Here’s an interesting concept: using traditional measurement tactics to determine the success of non-traditional (social media) marketing.
At first, it sounds as though this goes against my persistent encouragement for companies to measure the Return on Relationship rather than just the standard Return on Investment, but actually it doesn’t.
In his July 19 blog post entitled “The ROI of Social Media Marketing: More Than Dollars and Cents,” Forrester blogger Augie Ray introduces the Social Media Marketing Balanced Scoreboard. The key word here is balanced. Although he still uses the phrase “Return on Investment,” what he’s writing is actually about much more than the standard notion of return on financial investment only.
Ray writes, “Facebook fans, retweets, site visits, video views, positive ratings and vibrant communities are not financial assets—they aren’t reflected on the balance sheet and can’t be counted on an income statement—but that doesn’t mean they are valueless. Instead, these are leading indicators that the brand is doing something to create value that can lead to financial results in the future.” In other words, ROR – Return on Relationship!

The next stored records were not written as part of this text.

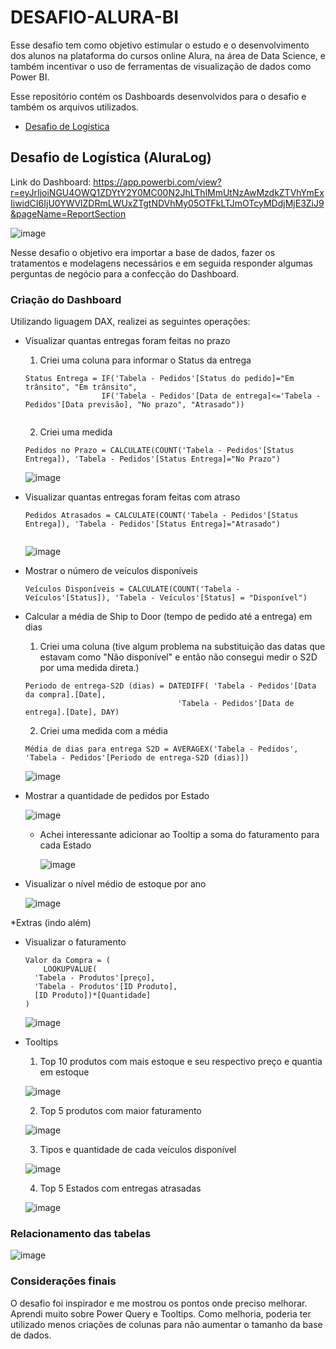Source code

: # DESAFIO-ALURA-BI
Esse desafio tem como objetivo estimular o estudo e o desenvolvimento dos alunos na plataforma do cursos online Alura, na área de Data Science, e também incentivar o uso de ferramentas de visualização de dados como Power BI. 

Esse repositório contém os Dashboards desenvolvidos para o desafio e também os arquivos utilizados.

<ul>
  <li><a href="#week1">Desafio de Logística</a></li>

</ul>

## <a id="week1">Desafio de Logística (AluraLog)</a>

Link do Dashboard: https://app.powerbi.com/view?r=eyJrIjoiNGU4OWQ1ZDYtY2Y0MC00N2JhLThlMmUtNzAwMzdkZTVhYmExIiwidCI6IjU0YWVlZDRmLWUxZTgtNDVhMy05OTFkLTJmOTcyMDdjMjE3ZiJ9&pageName=ReportSection

![image](https://user-images.githubusercontent.com/78363684/134266350-7959a354-cb81-4861-a76c-fc0fd2805833.png)


Nesse desafio o objetivo era importar a base de dados, fazer os tratamentos e modelagens necessários 
e em seguida responder algumas perguntas de negócio para a confecção do Dashboard.


### Criação do Dashboard
Utilizando liguagem DAX, realizei as seguintes operações:

- Visualizar quantas entregas foram feitas no prazo
  1. Criei uma coluna para informar o Status da entrega

  ```
  Status Entrega = IF('Tabela - Pedidos'[Status do pedido]="Em trânsito", "Em trânsito", 
                   IF('Tabela - Pedidos'[Data de entrega]<='Tabela - Pedidos'[Data previsão], "No prazo", "Atrasado"))
      
    ```
   2. Criei uma medida 
   
   ```
  Pedidos no Prazo = CALCULATE(COUNT('Tabela - Pedidos'[Status Entrega]), 'Tabela - Pedidos'[Status Entrega]="No Prazo")
   
   ```
   ![image](https://user-images.githubusercontent.com/78363684/134265637-fdc88829-2b06-4950-8d3e-3cfdb5b2f8fb.png)

   
- Visualizar quantas entregas foram feitas com atraso
 
  ```
  Pedidos Atrasados = CALCULATE(COUNT('Tabela - Pedidos'[Status Entrega]), 'Tabela - Pedidos'[Status Entrega]="Atrasado")
   
   ```
   ![image](https://user-images.githubusercontent.com/78363684/134265652-47291278-c87b-43f8-aaa2-63a697e18956.png)

- Mostrar o número de veículos disponíveis
  ```
  Veículos Disponíveis = CALCULATE(COUNT('Tabela - Veículos'[Status]), 'Tabela - Veículos'[Status] = "Disponível")
  
  ```
  
- Calcular a média de Ship to Door (tempo de pedido até a entrega) em dias
  1. Criei uma coluna (tive algum problema na substituição das datas que estavam como "Não disponível" e então não consegui medir o S2D por uma medida direta.)
  ```
  Periodo de entrega-S2D (dias) = DATEDIFF( 'Tabela - Pedidos'[Data da compra].[Date], 
                                    'Tabela - Pedidos'[Data de entrega].[Date], DAY)
  
  ```
  2. Criei uma medida com a média
  
  ```
  Média de dias para entrega S2D = AVERAGEX('Tabela - Pedidos', 'Tabela - Pedidos'[Periodo de entrega-S2D (dias)])  
  ```
  ![image](https://user-images.githubusercontent.com/78363684/134266276-8d3cc443-9928-4276-8408-fe1ce64f26b8.png)

- Mostrar a quantidade de pedidos por Estado
  
  ![image](https://user-images.githubusercontent.com/78363684/134264936-a0bb0771-02f8-4883-a88f-9c336e878741.png)
  
  * Achei interessante adicionar ao Tooltip a soma do faturamento para cada Estado
  
     ![image](https://user-images.githubusercontent.com/78363684/134265000-e3df7498-85c1-4373-935c-67ba59ebd21a.png)

  
- Visualizar o nível médio de estoque por ano
 
  ![image](https://user-images.githubusercontent.com/78363684/134264860-9fda3983-32b8-4596-9b5e-260758374e5d.png)

 
*Extras (indo além)

- Visualizar o faturamento
 
  ```
  Valor da Compra = (
      LOOKUPVALUE(
    'Tabela - Produtos'[preço],
    'Tabela - Produtos'[ID Produto],
    [ID Produto])*[Quantidade] 
  )

  ```
  ![image](https://user-images.githubusercontent.com/78363684/134265513-129beffa-bc10-4c13-a6e6-0283ebfa1c62.png)


- Tooltips
  1. Top 10 produtos com mais estoque e seu respectivo preço e quantia em estoque
  
  ![image](https://user-images.githubusercontent.com/78363684/134265823-911944c3-9bd8-4ee8-b798-1d3ecceaed9e.png)
  
  2. Top 5 produtos com maior faturamento 

  ![image](https://user-images.githubusercontent.com/78363684/134265892-4aff7db8-873b-4e7f-ba50-e6020ff99874.png)

  3. Tipos e quantidade de cada veículos disponível
  
  ![image](https://user-images.githubusercontent.com/78363684/134265950-09f496eb-b319-4efd-9ecd-6b8aa987867d.png)

  4. Top 5 Estados com entregas atrasadas 
  
  ![image](https://user-images.githubusercontent.com/78363684/134266030-fedf4d1f-968e-4409-9656-9625219debad.png)

### Relacionamento das tabelas

![image](https://user-images.githubusercontent.com/78363684/134266575-c960f35b-34bf-40f8-979b-635b733d3078.png)

### Considerações finais

O desafio foi inspirador e me mostrou os pontos onde preciso melhorar. Aprendi muito sobre Power Query e Tooltips. Como melhoria, poderia ter utilizado menos criações de colunas para não aumentar o tamanho da base de dados.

This Social Media Marketing Balanced Scorecard encourages “interactive marketers” to measure success across four areas:
– Financial
– Brand
– Risk Management
– Digital
Notice that the scorecard doesn’t measure only financial success – nor does it measure only brand success. Both are included here.
Bottom line? While we social media marketers tend to be all about innovation, there is still room for some things traditional – when used deliberately and wisely!
For a girl who cut her teeth at a Wall Street firm with a keen reputation for value investing, you’re speaking my language. Balance! Good insight. Thanks, Ted.
Thanks Susan… just trying to figure it all out so companies can begin to justify and allocate true social marketing budgets.